EXERCISE AIM: Determine the number of lines in the entries below in which the word "descanso" appears, and reply with that number only.

*** EXERCISE MATERIALS ***

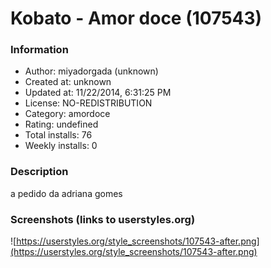 # Kobato - Amor doce (107543)

### Information
- Author: miyadorgada (unknown)
- Created at: unknown
- Updated at: 11/22/2014, 6:31:25 PM
- License: NO-REDISTRIBUTION
- Category: amordoce
- Rating: undefined
- Total installs: 76
- Weekly installs: 0


### Description
a pedido da adriana gomes


### Screenshots (links to userstyles.org)
![https://userstyles.org/style_screenshots/107543-after.png](https://userstyles.org/style_screenshots/107543-after.png)



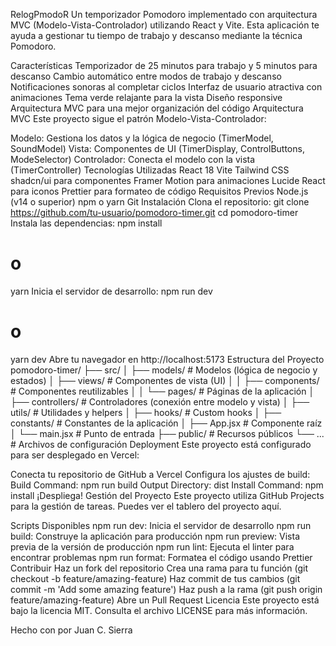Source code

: RelogPmodoR
Un temporizador Pomodoro implementado con arquitectura MVC (Modelo-Vista-Controlador) utilizando React y Vite. Esta aplicación te ayuda a gestionar tu tiempo de trabajo y descanso mediante la técnica Pomodoro.

Características
Temporizador de 25 minutos para trabajo y 5 minutos para descanso
Cambio automático entre modos de trabajo y descanso
Notificaciones sonoras al completar ciclos
Interfaz de usuario atractiva con animaciones
Tema verde relajante para la vista
Diseño responsive
Arquitectura MVC para una mejor organización del código
Arquitectura MVC
Este proyecto sigue el patrón Modelo-Vista-Controlador:

Modelo: Gestiona los datos y la lógica de negocio (TimerModel, SoundModel)
Vista: Componentes de UI (TimerDisplay, ControlButtons, ModeSelector)
Controlador: Conecta el modelo con la vista (TimerController)
Tecnologías Utilizadas
React 18
Vite
Tailwind CSS
shadcn/ui para componentes
Framer Motion para animaciones
Lucide React para iconos
Prettier para formateo de código
Requisitos Previos
Node.js (v14 o superior)
npm o yarn
Git
Instalación
Clona el repositorio:
git clone https://github.com/tu-usuario/pomodoro-timer.git
cd pomodoro-timer
Instala las dependencias:
npm install
# o
yarn
Inicia el servidor de desarrollo:
npm run dev
# o
yarn dev
Abre tu navegador en http://localhost:5173
Estructura del Proyecto
pomodoro-timer/
├── src/
│   ├── models/               # Modelos (lógica de negocio y estados)
│   ├── views/                # Componentes de vista (UI)
│   │   ├── components/       # Componentes reutilizables
│   │   └── pages/            # Páginas de la aplicación
│   ├── controllers/          # Controladores (conexión entre modelo y vista)
│   ├── utils/                # Utilidades y helpers
│   ├── hooks/                # Custom hooks
│   ├── constants/            # Constantes de la aplicación
│   ├── App.jsx              # Componente raíz
│   └── main.jsx             # Punto de entrada
├── public/                  # Recursos públicos
└── ...                      # Archivos de configuración
Deployment
Este proyecto está configurado para ser desplegado en Vercel:

Conecta tu repositorio de GitHub a Vercel
Configura los ajustes de build:
Build Command: npm run build
Output Directory: dist
Install Command: npm install
¡Despliega!
Gestión del Proyecto
Este proyecto utiliza GitHub Projects para la gestión de tareas. Puedes ver el tablero del proyecto aquí.

Scripts Disponibles
npm run dev: Inicia el servidor de desarrollo
npm run build: Construye la aplicación para producción
npm run preview: Vista previa de la versión de producción
npm run lint: Ejecuta el linter para encontrar problemas
npm run format: Formatea el código usando Prettier
Contribuir
Haz un fork del repositorio
Crea una rama para tu función (git checkout -b feature/amazing-feature)
Haz commit de tus cambios (git commit -m 'Add some amazing feature')
Haz push a la rama (git push origin feature/amazing-feature)
Abre un Pull Request
Licencia
Este proyecto está bajo la licencia MIT. Consulta el archivo LICENSE para más información.

Hecho con por Juan C. Sierra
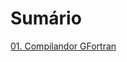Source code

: # Sumário
[01. Compilandor GFortran](https://github.com/sunfreitas/apostila-gfortran/blob/master/01.compilador-gfortran.md)
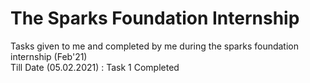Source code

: # The Sparks Foundation Internship
Tasks given to me and completed by me during the sparks foundation internship (Feb'21) <br /> 
Till Date (05.02.2021) : Task 1 Completed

*** End of EXERCISE MATERIALS ***

SOLUTION: 3